Friday, December 3, 2010


By D.E.Levine

By D.E.Levine

Director: Steve Antin
Writer: Steve Antin
Cast: Cher, Christina Aguilera, Alan Cumming, Eric Dane, Julianne Hough, Cam Gigandet, Peter Gallagher, Kristen Bell, Stanley Tucci, Dianna Agron, Glynn Turman,
David Walton, Terrence Jenkins, Chelsea Traille, Tanee McCall,
Producer: Donald De Line
Executive Producers: Dana Belcastro, Stacy Cramer, Glenn S. Gainor and Risa Shapiro
Associate Producer: Bojan Bezelli and Dave Goldberg
Original Music: Christophe Beck
Running Time: 119 Minutes
Country of Origin: United States
Language: English
Genre: Drama, Musical, Romance

Can a large budget, musical extravaganza with a strong cast of performers be a bad film? The answer, in this case, is yes.

Although Cher looks amazing and performs in her usual fashion, and Christina Aguilera has numerous musical numbers, elaborate costumes and a different wig in every scene, the magic just isn't there.

This may be because the story of an unknown country orphan (from Iowa here) who comes to Hollywood looking for a break and finally gets it, has been told repeatedly.

But there are other reasons why the film falls flat. In this case, the orphan (Ali) finds a place with the dysfunctional "family" of a seedy Sunset Strip club, initially working as a waitress and then, miraculously stepping in to fill the spot of a non-performing "star."

The elaborate costumes and original songs don't undo the garish appearance that accompanies each scene. While the songs are tuneful and in many cases the lyrics were written by Aguilera, you don't walk out humming them the way you did with Cabaret. Diane Warren provides the one ballad "You Haven't Seen the Last of Me", but the scene where it's presented doesn't do the song justice.

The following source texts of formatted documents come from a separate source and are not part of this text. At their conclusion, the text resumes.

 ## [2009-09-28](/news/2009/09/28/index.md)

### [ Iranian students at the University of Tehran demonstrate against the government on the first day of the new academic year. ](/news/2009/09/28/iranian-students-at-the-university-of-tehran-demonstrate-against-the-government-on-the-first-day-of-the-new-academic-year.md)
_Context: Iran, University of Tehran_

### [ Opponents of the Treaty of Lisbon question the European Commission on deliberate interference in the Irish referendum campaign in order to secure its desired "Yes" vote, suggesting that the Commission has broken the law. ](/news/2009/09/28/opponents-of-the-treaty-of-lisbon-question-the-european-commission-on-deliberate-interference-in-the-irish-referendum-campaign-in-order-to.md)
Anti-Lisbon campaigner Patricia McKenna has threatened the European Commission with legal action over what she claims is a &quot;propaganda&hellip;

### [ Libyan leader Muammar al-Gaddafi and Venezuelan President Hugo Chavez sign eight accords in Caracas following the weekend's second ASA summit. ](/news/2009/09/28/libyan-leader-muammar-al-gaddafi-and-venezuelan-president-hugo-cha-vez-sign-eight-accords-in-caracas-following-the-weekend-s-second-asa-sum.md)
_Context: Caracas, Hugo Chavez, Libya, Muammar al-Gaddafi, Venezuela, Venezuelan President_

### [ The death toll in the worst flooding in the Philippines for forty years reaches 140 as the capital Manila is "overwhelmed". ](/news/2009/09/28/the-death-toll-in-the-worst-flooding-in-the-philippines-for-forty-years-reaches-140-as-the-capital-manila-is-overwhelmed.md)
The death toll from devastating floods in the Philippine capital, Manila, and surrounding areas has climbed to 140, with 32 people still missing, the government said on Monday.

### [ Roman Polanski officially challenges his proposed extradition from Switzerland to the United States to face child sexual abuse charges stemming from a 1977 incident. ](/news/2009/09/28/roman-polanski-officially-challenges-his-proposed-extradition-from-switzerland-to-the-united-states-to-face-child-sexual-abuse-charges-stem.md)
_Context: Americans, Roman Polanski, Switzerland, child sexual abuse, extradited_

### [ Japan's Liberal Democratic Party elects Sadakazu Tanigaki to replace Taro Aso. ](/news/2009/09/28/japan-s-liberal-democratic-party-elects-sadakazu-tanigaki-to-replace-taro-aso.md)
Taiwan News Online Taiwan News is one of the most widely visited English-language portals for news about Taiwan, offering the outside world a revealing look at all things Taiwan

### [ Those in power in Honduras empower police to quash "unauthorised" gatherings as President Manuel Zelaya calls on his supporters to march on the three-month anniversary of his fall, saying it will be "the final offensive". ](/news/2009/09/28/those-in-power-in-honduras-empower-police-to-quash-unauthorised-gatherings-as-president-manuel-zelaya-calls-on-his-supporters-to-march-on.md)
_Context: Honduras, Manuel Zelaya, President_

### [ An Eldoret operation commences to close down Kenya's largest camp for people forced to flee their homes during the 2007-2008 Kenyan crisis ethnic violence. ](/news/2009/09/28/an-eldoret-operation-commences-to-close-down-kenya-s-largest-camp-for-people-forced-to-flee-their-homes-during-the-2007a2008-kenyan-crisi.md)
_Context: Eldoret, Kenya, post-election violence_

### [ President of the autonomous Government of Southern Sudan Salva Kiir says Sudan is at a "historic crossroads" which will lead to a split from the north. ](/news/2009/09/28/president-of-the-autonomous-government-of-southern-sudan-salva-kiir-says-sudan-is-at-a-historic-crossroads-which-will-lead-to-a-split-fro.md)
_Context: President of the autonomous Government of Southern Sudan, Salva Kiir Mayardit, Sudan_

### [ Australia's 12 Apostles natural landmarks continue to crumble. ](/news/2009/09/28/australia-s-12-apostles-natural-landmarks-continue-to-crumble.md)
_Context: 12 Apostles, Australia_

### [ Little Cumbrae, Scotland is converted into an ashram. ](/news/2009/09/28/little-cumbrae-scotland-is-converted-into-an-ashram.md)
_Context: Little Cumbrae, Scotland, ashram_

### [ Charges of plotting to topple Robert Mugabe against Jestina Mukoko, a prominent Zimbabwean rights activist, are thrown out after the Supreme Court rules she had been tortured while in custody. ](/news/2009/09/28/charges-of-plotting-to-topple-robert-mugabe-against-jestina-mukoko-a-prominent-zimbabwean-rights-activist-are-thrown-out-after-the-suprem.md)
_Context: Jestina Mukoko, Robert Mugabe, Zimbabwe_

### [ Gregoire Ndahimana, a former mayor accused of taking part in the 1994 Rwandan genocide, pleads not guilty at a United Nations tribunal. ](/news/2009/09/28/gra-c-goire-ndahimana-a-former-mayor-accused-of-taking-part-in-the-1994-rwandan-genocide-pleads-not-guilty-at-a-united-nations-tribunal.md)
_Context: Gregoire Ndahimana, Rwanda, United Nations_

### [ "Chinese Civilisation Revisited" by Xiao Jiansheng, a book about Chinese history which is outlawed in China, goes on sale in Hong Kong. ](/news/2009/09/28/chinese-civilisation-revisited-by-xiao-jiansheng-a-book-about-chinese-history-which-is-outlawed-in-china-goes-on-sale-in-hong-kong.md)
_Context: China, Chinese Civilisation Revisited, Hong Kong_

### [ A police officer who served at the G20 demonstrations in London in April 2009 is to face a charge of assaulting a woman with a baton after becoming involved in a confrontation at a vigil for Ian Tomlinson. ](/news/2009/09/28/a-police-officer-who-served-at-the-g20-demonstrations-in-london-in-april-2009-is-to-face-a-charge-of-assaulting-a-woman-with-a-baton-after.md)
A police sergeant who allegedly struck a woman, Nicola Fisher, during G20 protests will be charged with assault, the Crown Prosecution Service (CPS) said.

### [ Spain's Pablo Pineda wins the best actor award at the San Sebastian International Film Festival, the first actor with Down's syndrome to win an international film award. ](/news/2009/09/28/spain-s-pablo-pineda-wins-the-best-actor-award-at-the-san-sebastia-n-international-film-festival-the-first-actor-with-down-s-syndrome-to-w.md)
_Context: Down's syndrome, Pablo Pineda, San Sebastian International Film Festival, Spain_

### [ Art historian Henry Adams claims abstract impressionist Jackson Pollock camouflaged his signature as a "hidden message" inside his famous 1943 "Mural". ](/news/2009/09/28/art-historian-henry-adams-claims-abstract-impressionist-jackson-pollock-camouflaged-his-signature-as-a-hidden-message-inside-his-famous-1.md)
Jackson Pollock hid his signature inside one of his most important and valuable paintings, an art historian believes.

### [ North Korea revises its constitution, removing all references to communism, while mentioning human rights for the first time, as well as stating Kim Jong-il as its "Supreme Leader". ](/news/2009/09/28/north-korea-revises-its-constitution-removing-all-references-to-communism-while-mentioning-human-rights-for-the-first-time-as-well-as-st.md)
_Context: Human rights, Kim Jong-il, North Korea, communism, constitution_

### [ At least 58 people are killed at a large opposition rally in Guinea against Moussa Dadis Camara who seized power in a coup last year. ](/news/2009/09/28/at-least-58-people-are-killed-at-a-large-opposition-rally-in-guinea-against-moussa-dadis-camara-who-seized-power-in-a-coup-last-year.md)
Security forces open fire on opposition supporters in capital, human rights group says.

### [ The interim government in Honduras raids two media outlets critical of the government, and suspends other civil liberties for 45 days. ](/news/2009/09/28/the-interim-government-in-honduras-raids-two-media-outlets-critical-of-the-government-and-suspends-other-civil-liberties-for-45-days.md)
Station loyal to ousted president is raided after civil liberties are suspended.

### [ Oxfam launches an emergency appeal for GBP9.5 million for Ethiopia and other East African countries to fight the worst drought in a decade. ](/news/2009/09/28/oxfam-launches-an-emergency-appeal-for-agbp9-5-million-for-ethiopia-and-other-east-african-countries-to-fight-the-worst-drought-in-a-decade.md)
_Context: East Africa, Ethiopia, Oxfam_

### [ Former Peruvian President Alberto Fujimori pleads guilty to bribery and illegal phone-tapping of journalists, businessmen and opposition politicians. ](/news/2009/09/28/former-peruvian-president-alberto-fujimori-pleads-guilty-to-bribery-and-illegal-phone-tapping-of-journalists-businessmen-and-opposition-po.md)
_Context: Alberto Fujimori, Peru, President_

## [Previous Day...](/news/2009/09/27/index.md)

While the film tries to be glamorous, there's very little character development. We're not even certain how old Ali is or what her back story and motivation are for her.

When the music plays and the production numbers are on, the film is bearable. However, once the music stops there's nothing to convince the viewer that the characters are real and they have real hopes, dreams and motivation.